** Provided records follows **
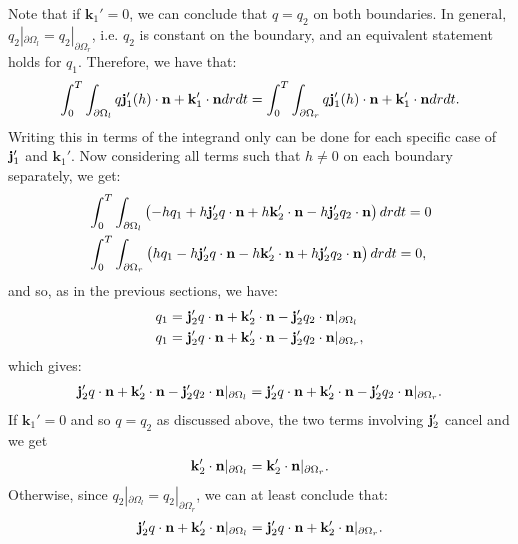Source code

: 	Note that if $\mathbf{k}_1' = 0$, we can conclude that $q = q_2$ on both boundaries.
	In general, $q_2|_{\partial \Omega_l} = q_2|_{\partial \Omega_r}$, i.e. $q_2$ is constant on the boundary, and an equivalent statement holds for $q_1$. Therefore, we have that:
	\begin{align*}
		\int_0^T \int_{\partial \Omega_l}  q \mathbf j_1'(h)   \cdot \mathbf{n}  +\mathbf{k}_1' \cdot \mathbf{n}   dr dt = \int_0^T \int_{\partial \Omega_r} q \mathbf j_1'(h)   \cdot \mathbf{n}  +  \mathbf{k}_1' \cdot \mathbf{n}  dr dt .
	\end{align*}
	Writing this in terms of the integrand only can be done for each specific case of $\mathbf j_1'$ and $\mathbf{k}_1'$. 
	 Now considering all terms such that $h \neq 0$ on each boundary separately, we get:
	 \begin{align*}
	 	&\int_0^T \int_{\partial \Omega_l} \left(- h q_1  + h \mathbf j'_2 q \cdot \mathbf{n} + h\mathbf{k}_2' \cdot \mathbf{n}-  h \mathbf j'_2 q_2 \cdot \mathbf{n} \right)   dr  dt =0 \\
	 	&\int_0^T \int_{\partial \Omega_r} \left( h q_1  - h \mathbf j'_2 q \cdot \mathbf{n} - h\mathbf{k}_2' \cdot \mathbf{n} + h \mathbf j'_2 q_2 \cdot \mathbf{n} \right)   dr  dt =0 ,
	 \end{align*}
 	and so, as in the previous sections, we have:
 	\begin{align*}
 		q_1 &=   \mathbf j'_2 q \cdot \mathbf{n} + \mathbf{k}_2' \cdot \mathbf{n} - \mathbf j'_2 q_2 \cdot \mathbf{n} |_{\partial \Omega_l} \\
		q_1 &=  \mathbf j'_2 q \cdot \mathbf{n} + \mathbf{k}_2' \cdot \mathbf{n} -\mathbf j'_2 q_2 \cdot \mathbf{n} |_{\partial \Omega_r}, 
 	\end{align*}
	which gives:
	\begin{align*}
		  \mathbf j'_2 q \cdot \mathbf{n} +  \mathbf{k}_2' \cdot \mathbf{n} - \mathbf j'_2 q_2 \cdot \mathbf{n} |_{\partial \Omega_l} =  \mathbf j'_2 q \cdot \mathbf{n} + \mathbf{k}_2' \cdot \mathbf{n} - \mathbf j'_2 q_2 \cdot \mathbf{n} |_{\partial \Omega_r}.
	\end{align*}
	If $\mathbf{k}_1' = 0$ and so $q = q_2$ as discussed above, the two terms involving $\mathbf j_2'$ cancel and we get
	\begin{align*}
	 \mathbf{k}_2' \cdot \mathbf{n}  |_{\partial \Omega_l} =   \mathbf{k}_2' \cdot \mathbf{n}  |_{\partial \Omega_r}.
	\end{align*}
	Otherwise, since $q_2|_{\partial \Omega_l} = q_2|_{\partial \Omega_r}$, we can at least conclude that:
	\begin{align*}
		\mathbf j'_2 q \cdot \mathbf{n} + \mathbf{k}_2' \cdot \mathbf{n}  |_{\partial \Omega_l} =  \mathbf j'_2 q \cdot \mathbf{n} + \mathbf{k}_2' \cdot \mathbf{n}  |_{\partial \Omega_r}.
	\end{align*}
	\\
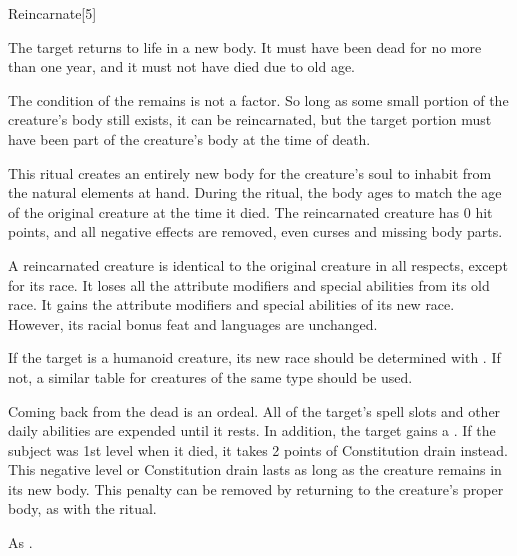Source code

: \begin{spellsection}{Reincarnate}[5]
    \begin{spellheader}
    \end{spellheader}
    \begin{spellcontent}
        \begin{spelltargetinginfo}
        \end{spelltargetinginfo}
        \begin{spelleffects}
            \spelleffect The target returns to life in a new body. It must have been dead for no more than one year, and it must not have died due to old age.

            The condition of the remains is not a factor. So long as some small portion of the creature's body still exists, it can be reincarnated, but the target portion must have been part of the creature's body at the time of death.

            This ritual creates an entirely new body for the creature's soul to inhabit from the natural elements at hand. During the ritual, the body ages to match the age of the original creature at the time it died. The reincarnated creature has 0 hit points, and all negative effects are removed, even curses and missing body parts.

            A reincarnated creature is identical to the original creature in all respects, except for its race. It loses all the attribute modifiers and special abilities from its old race. It gains the attribute modifiers and special abilities of its new race. However, its racial bonus feat and languages are unchanged.

            If the target is a humanoid creature, its new race should be determined with . If not, a similar table for creatures of the same type should be used.

            Coming back from the dead is an ordeal. All of the target's spell slots and other daily abilities are expended until it rests. In addition, the target gains a \negativelevel. If the subject was 1st level when it died, it takes 2 points of Constitution drain instead. This negative level or Constitution drain lasts as long as the creature remains in its new body. This penalty can be removed by returning to the creature's proper body, as with the  ritual.
        \end{spelleffects}
    \end{spellcontent}
    \begin{spellfooter}
        \spellnotes As .
    \end{spellfooter}
\end{spellsection}
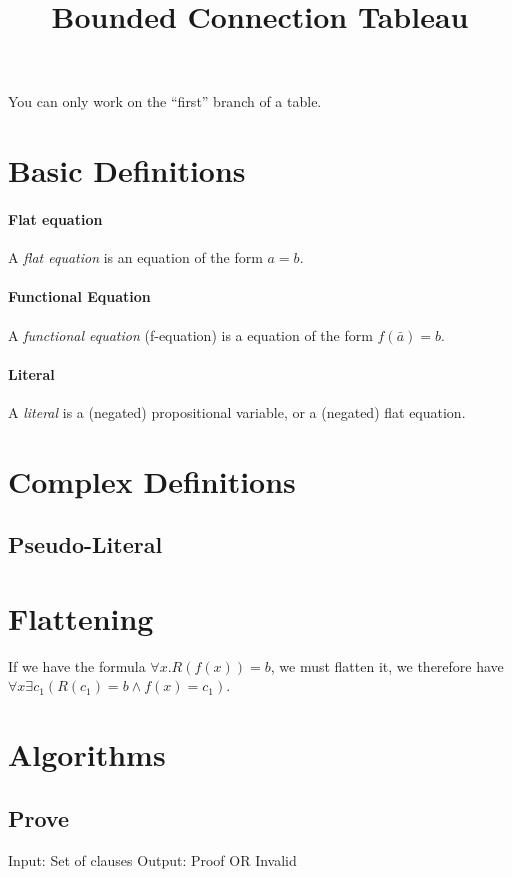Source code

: \documentclass{article}
\title{Bounded Connection Tableau}
\begin{document}
\maketitle

You can only work on the ``first'' branch of a table.

\section{Basic Definitions}

\paragraph{Flat equation} A \emph{flat equation} is an equation of the form $a = b$.

\paragraph{Functional Equation} A \emph{functional equation} (f-equation) is a equation of the form $f(\bar{a}) = b$.

\paragraph{Literal} A \emph{literal} is a (negated) propositional variable, or a (negated) flat equation.

\section{Complex Definitions}

\subsection{Pseudo-Literal}



\section{Flattening}
If we have the formula $\forall x . R(f(x)) = b$, we must flatten it, we therefore have $\forall x \exists c_1 (R(c_1) = b \wedge f(x) = c_1)$.


\section{Algorithms}

\subsection{Prove}
Input: Set of clauses
Output: Proof OR Invalid
\end{document}
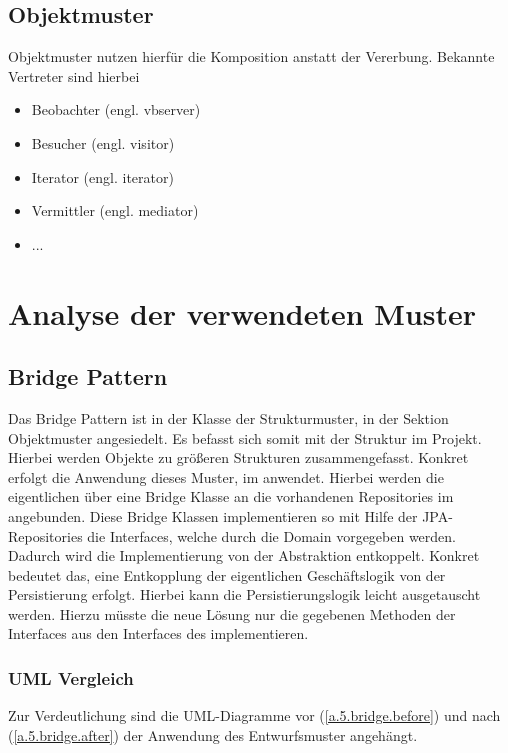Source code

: 			\subsection{Objektmuster}
			Objektmuster nutzen hierfür die Komposition anstatt der Vererbung. Bekannte Vertreter sind hierbei
			\begin{itemize}
				\item Beobachter (engl. vbserver)
				\item Besucher (engl. visitor)
				\item Iterator (engl. iterator)
				\item Vermittler (engl. mediator) %
				\item ...
			\end{itemize}
		
	\section{Analyse der verwendeten Muster}
		\subsection{Bridge Pattern} \label{5.bridge}
		Das Bridge Pattern ist in der Klasse der Strukturmuster, in der Sektion Objektmuster angesiedelt. Es befasst sich somit mit der Struktur im Projekt. Hierbei werden Objekte zu größeren Strukturen zusammengefasst. Konkret erfolgt die Anwendung dieses Muster, im  anwendet. Hierbei werden die eigentlichen  über eine Bridge Klasse an die vorhandenen Repositories im  angebunden. Diese Bridge Klassen implementieren so mit Hilfe der JPA-Repositories die Interfaces, welche durch die Domain vorgegeben werden. \\
		Dadurch wird die Implementierung von der Abstraktion entkoppelt. Konkret bedeutet das, eine Entkopplung der eigentlichen Geschäftslogik von der Persistierung erfolgt. Hierbei kann die Persistierungslogik leicht ausgetauscht werden. Hierzu müsste die neue Lösung nur die gegebenen Methoden der Interfaces aus den Interfaces des  implementieren.
	
			\subsubsection{UML Vergleich}
			Zur Verdeutlichung sind die \ac{UML}-Diagramme vor (\cref{a.5.bridge.before}) und nach (\cref{a.5.bridge.after}) der Anwendung des Entwurfsmuster angehängt.
			
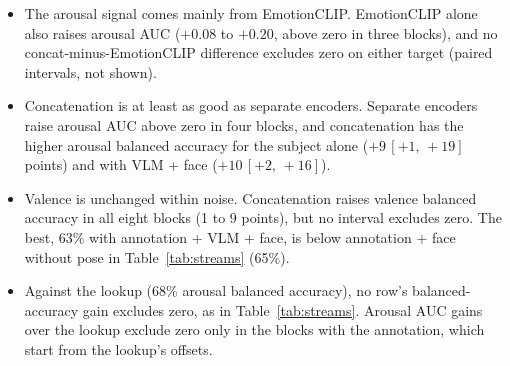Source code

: \documentclass[11pt]{article}
\newcommand{\ci}[2]{\,[#1,\,#2]}
\begin{document}
\begin{table}[!htbp]
{\begin{itemize}
  \item The arousal signal comes mainly from EmotionCLIP. EmotionCLIP alone also raises arousal AUC ($+0.08$ to $+0.20$, above zero in three blocks), and no concat-minus-EmotionCLIP difference excludes zero on either target (paired intervals, not shown).
  \item Concatenation is at least as good as separate encoders. Separate encoders raise arousal AUC above zero in four blocks, and concatenation has the higher arousal balanced accuracy for the subject alone ($+9\ci{+1}{+19}$ points) and with VLM + face ($+10\ci{+2}{+16}$).
  \item Valence is unchanged within noise. Concatenation raises valence balanced accuracy in all eight blocks (1 to 9 points), but no interval excludes zero. The best, 63\% with annotation + VLM + face, is below annotation + face without pose in Table~\ref{tab:streams} (65\%).
  \item Against the lookup (68\% arousal balanced accuracy), no row's balanced-accuracy gain excludes zero, as in Table~\ref{tab:streams}. Arousal AUC gains over the lookup exclude zero only in the blocks with the annotation, which start from the lookup's offsets.
\end{itemize}}
\end{table}
\end{document}
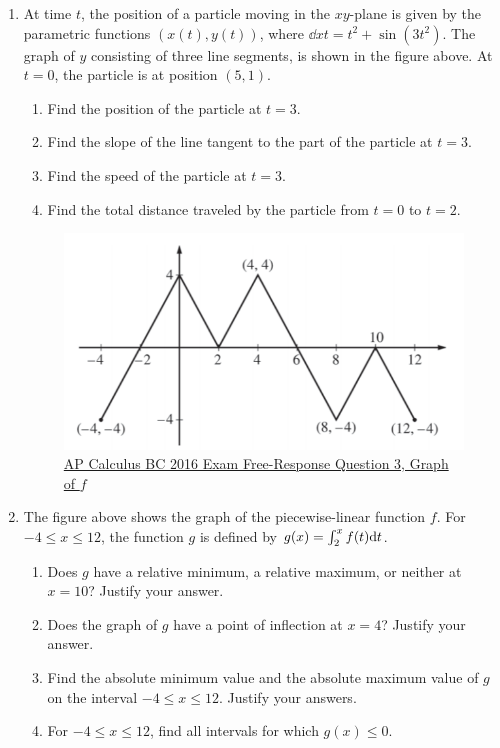 \begin{enumerate}
	\item At time $t$, the position of a particle moving in the $xy$-plane is given by the parametric functions $(x(t),y(t))$, where $\dd{x}{t} = t^2 + \sin{(3t^2)}$.
		The graph of $y$ consisting of three line segments, is shown in the figure above.
		At $t=0$, the particle is at position $(5,1)$.
		\begin{enumerate}
			\item Find the position of the particle at $t=3$.
			\item Find the slope of the line tangent to the part of the particle at $t=3$.
			\item Find the speed of the particle at $t=3$.
			\item Find the total distance traveled by the particle from $t=0$ to $t=2$.
		\end{enumerate}
	
	\begin{figure}[H]
		\label{2016_3}
		\centering
		\includegraphics{./additional_materials/2016_3.png}
		\caption{\hyperref{https://secure-media.collegeboard.org/digitalServices/pdf/ap/ap16\_frq\_calculus\_bc.pdf}{}{}{AP Calculus BC 2016 Exam Free-Response Question 3, Graph of $f$}}
	\end{figure}
	
	\item The figure above shows the graph of the piecewise-linear function $f$.
		For $-4 \leq x \leq 12$, the function $g$ is defined by $g(x)=\int_{2}^{x}{f(t)\mathrm{d} t}$.
		\begin{enumerate}
			\item Does $g$ have a relative minimum, a relative maximum, or neither at $x=10$?
				Justify your answer.
			\item Does the graph of $g$ have a point of inflection at $x=4$?
				Justify your answer.
			\item Find the absolute minimum value and the absolute maximum value of $g$ on the interval $-4 \leq x \leq 12$.
				Justify your answers.
			\item For $-4 \leq x \leq 12$, find all intervals for which $g(x) \leq 0$.
		\end{enumerate}
	

\end{enumerate}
** End of Provided records **
Skip every picture and return the lines above from the top through the one that contains "on both boundaries.".

Finished exercise >>
Source code

: 	Note that if $\mathbf{k}_1' = 0$, we can conclude that $q = q_2$ on both boundaries.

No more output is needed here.